We all have personal goals that we’d like to achieve. Perhaps it’s retire by 50, have a holiday home in Spain, a Bentley and a big family. Your aspirations might be completely different, but as a vet, medical or dental professional it’s likely that your business and personal goals are partly aligned.
And it is equally important to be planning your personal finances as your business finances.
Financial Planning is an ongoing process which encompasses all aspects of looking after your money to meet a set of goals. It’s about defining your targets, choosing how to spend, save or invest your money to meet those, and monitoring that against your plan.
Why financial planning is important
You’re a busy professional, and finding the time to keep on top of planning, monitoring business growth, making key decisions and actually getting on with your day to day job and passion, is not easy. However, if you want to achieve your personal or business aims, you need to do a little planning first.
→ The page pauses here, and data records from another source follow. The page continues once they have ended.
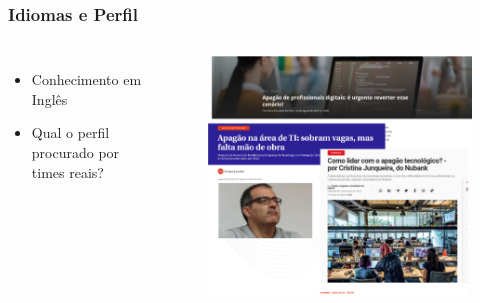 \documentclass[    
  12pt, 
  compress,
  aspectratio=169,
  blue
  ]{beamer}
\begin{document}
\begin{frame}
\frametitle{ Idiomas e Perfil}   
\begin{columns}[c]
\begin{itemize}
\item<1-> Conhecimento em Inglês 
\item<2-> Qual o perfil procurado por times reais?  
\end{itemize}
\centering
\begin{figure}
\includegraphics[scale=0.4]{apagao}
\end{figure}
\end{columns}
\end{frame}
\end{document}

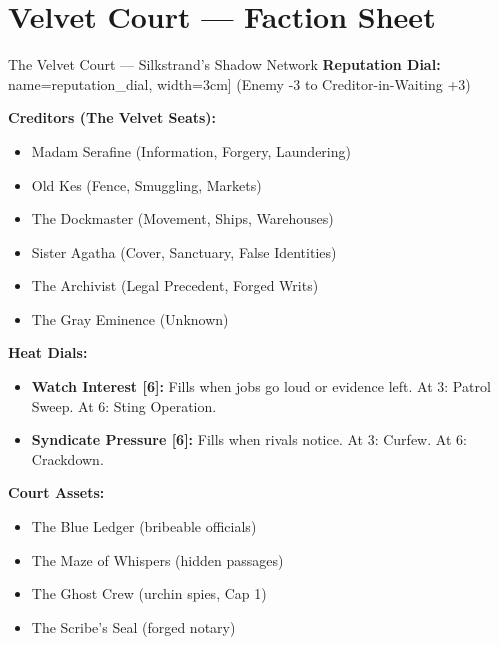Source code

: \documentclass[10pt]{article}
\newcommand{\tf}[1]{\TextField[#1]{}}
\begin{document}
\newpage
\section*{Velvet Court --- Faction Sheet}

\begin{Form}

\begin{tipbox}{The Velvet Court --- Silkstrand's Shadow Network}
    \textbf{Reputation Dial:} \tf[name=reputation_dial, width=3cm]{} (Enemy -3 to Creditor-in-Waiting +3)
    
    \textbf{Creditors (The Velvet Seats):}
    \begin{itemize}
        \item Madam Serafine (Information, Forgery, Laundering)
        \item Old Kes (Fence, Smuggling, Markets)
        \item The Dockmaster (Movement, Ships, Warehouses)
        \item Sister Agatha (Cover, Sanctuary, False Identities)
        \item The Archivist (Legal Precedent, Forged Writs)
        \item The Gray Eminence (Unknown)
    \end{itemize}
    
    \textbf{Heat Dials:}
    \begin{itemize}
        \item \textbf{Watch Interest [6]:} Fills when jobs go loud or evidence left. At 3: Patrol Sweep. At 6: Sting Operation.
        \item \textbf{Syndicate Pressure [6]:} Fills when rivals notice. At 3: Curfew. At 6: Crackdown.
    \end{itemize}
    
    \textbf{Court Assets:}
    \begin{itemize}
        \item The Blue Ledger (bribeable officials)
        \item The Maze of Whispers (hidden passages)
        \item The Ghost Crew (urchin spies, Cap 1)
        \item The Scribe's Seal (forged notary)
    \end{itemize}
\end{tipbox}


\end{Form}
\end{document}
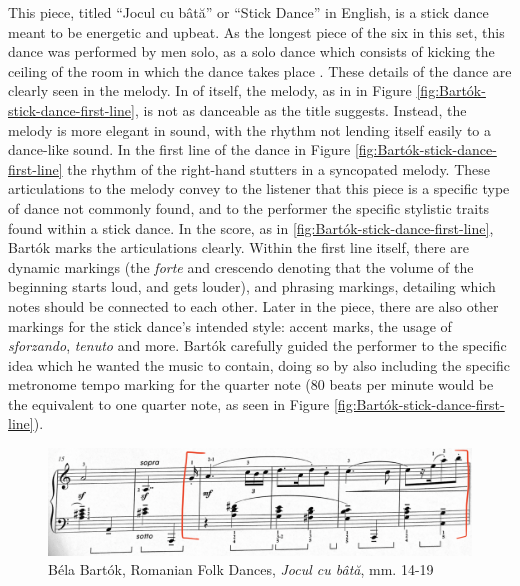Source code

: This piece, titled ``Jocul cu bâtă'' or ``Stick Dance'' in English, is a stick dance meant to be energetic and upbeat. As the longest piece of the six in this set, this dance was performed by men solo, as a solo dance which consists of kicking the ceiling of the room in which the dance takes place \autocite{Weissmann_1969}. These details of the dance are clearly seen in the melody. In of itself, the melody, as in  in Figure \ref{fig:Bartók-stick-dance-first-line}\autocite{Lung_2016}, is not as danceable as the title suggests. Instead, the melody is more elegant in sound, with the rhythm not lending itself easily to a dance-like sound. In the first line of the dance in Figure \ref{fig:Bartók-stick-dance-first-line}\autocite{Lung_2016} the rhythm of the right-hand stutters in a syncopated melody. These articulations to the melody convey to the listener that this piece is a specific type of dance not commonly found, and to the performer the specific stylistic traits found within a stick dance. In the score, as in \ref{fig:Bartók-stick-dance-first-line}\autocite{Lung_2016}, Bartók marks the articulations clearly. Within the first line itself, there are dynamic markings (the \textit{forte} and crescendo denoting that the volume of the beginning starts loud, and gets louder), and phrasing markings, detailing which notes should be connected to each other. Later in the piece, there are also other markings for the stick dance's intended style: accent marks, the usage of \textit{sforzando}, \textit{tenuto} and more. Bartók carefully guided the performer to the specific idea which he wanted the music to contain, doing so by also including the specific metronome tempo marking for the quarter note (80 beats per minute would be the equivalent to one quarter note, as seen in Figure \ref{fig:Bartók-stick-dance-first-line}\autocite{Lung_2016}).

\begin{figure}
  \centering
  \includegraphics[width=\textwidth]{figures/bartok-stick-dance-b-section.jpg}
  \caption{Béla Bartók, Romanian Folk Dances, \textit{Jocul cu bâtă}, mm. 14-19}
  \label{fig:Bartók-stick-dance-b-section}
\end{figure}


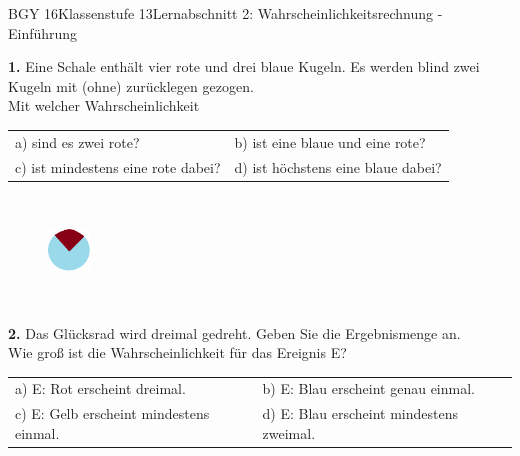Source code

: \documentclass[oneside,openany,headings=optiontotoc,11pt,numbers=noenddot]{scrreprt}
\begin{document}
\begin{worksheet}{BGY 16}{Klassenstufe 13}{Lernabschnitt 2: Wahrscheinlichkeitsrechnung - Einführung}
		\par\noindent
		\textbf{1.} Eine Schale enthält vier rote und drei blaue Kugeln. Es werden blind zwei Kugeln mit (ohne) zurücklegen gezogen.\\
		Mit welcher Wahrscheinlichkeit\\
		\par\noindent
		\begin{tabularx}{\textwidth}{XX}
			a) sind es zwei rote? & b) ist eine blaue und eine rote?\\
			c) ist mindestens eine rote dabei? & d) ist höchstens eine blaue dabei?
		\end{tabularx}\\
		\begin{figure}
			\includegraphics[width=0.1\textwidth]{../99_Bilder/04_WKR/scheibe.png}
		\end{figure}\\
		\par\noindent
		\textbf{2.} Das Glücksrad wird dreimal gedreht. Geben Sie die Ergebnismenge an.\\
		Wie groß ist die Wahrscheinlichkeit für das Ereignis E?\\
		\par\noindent
		\begin{tabularx}{\textwidth}{XX}
			\\
			a) E: \glqq{}Rot erscheint dreimal.\grqq{} & b) E: \glqq{}Blau erscheint genau einmal.\grqq{}\\
			c) E: \glqq{}Gelb erscheint mindestens einmal.\grqq{} & d) E: \glqq{}Blau erscheint mindestens zweimal.\grqq{}
		\end{tabularx}\\
		\par\noindent
	\end{worksheet}
\end{document}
Basic financial planning will include these stages:
Setting goalsEvaluating your current financial statusPrioritisingDeveloping your planMaintaining and monitoring goals
(1) Setting goals
Choosing what you want to achieve is the first important step to financial stability and aligning your focus. You might be looking at increasing your business profit, achieving growth through acquisition or getting your practice ready to sell. You could shape your business targets based on your own personal goals. Categorise these as short, medium and long term achievements.
Once you have clear goals written down, creating a plan based on these will be much easier.
(2) Evaluating your current financial status
Look at your assets and liabilities and see if and how these can help you achieve your goals. You might be closer to meeting some of your targets than you think!
(3) Prioritising
It is likely that you will have more targets than you can currently manage at once. You should prioritise your goals to avoid taking on too much and achieving nothing. Your accountant or financial advisor will be able to help you make these decisions.
(4) Developing your plan
Firstly you need to work out the best way to meet your aims. For example, you might want to focus on cost management or perhaps investment in staff, new equipment or your premises.
Then you can put in place processes and actions to make your plan happen. Again, you might need to prioritise your tasks so you don’t take on too much at once.
(5) Maintain and monitor goals
Choosing key performance indicators (KPIs), or incremental targets to measure yourself against your plan, will help you keep on track. You should review your plan at regular intervals and update targets, actions or milestones as appropriate.
Making decisions around business direction and keeping on top of key milestones can be difficult when you’re busy and focussed on other aspects of your practice.
For successful financial planning you may need support, which could include talking to your accountant to organise cash flow and manage investments, and your insurance broker to mitigate the risks that could affect your plan.
You also need your practice team around you to monitor and take on relevant activities help you meet those goals.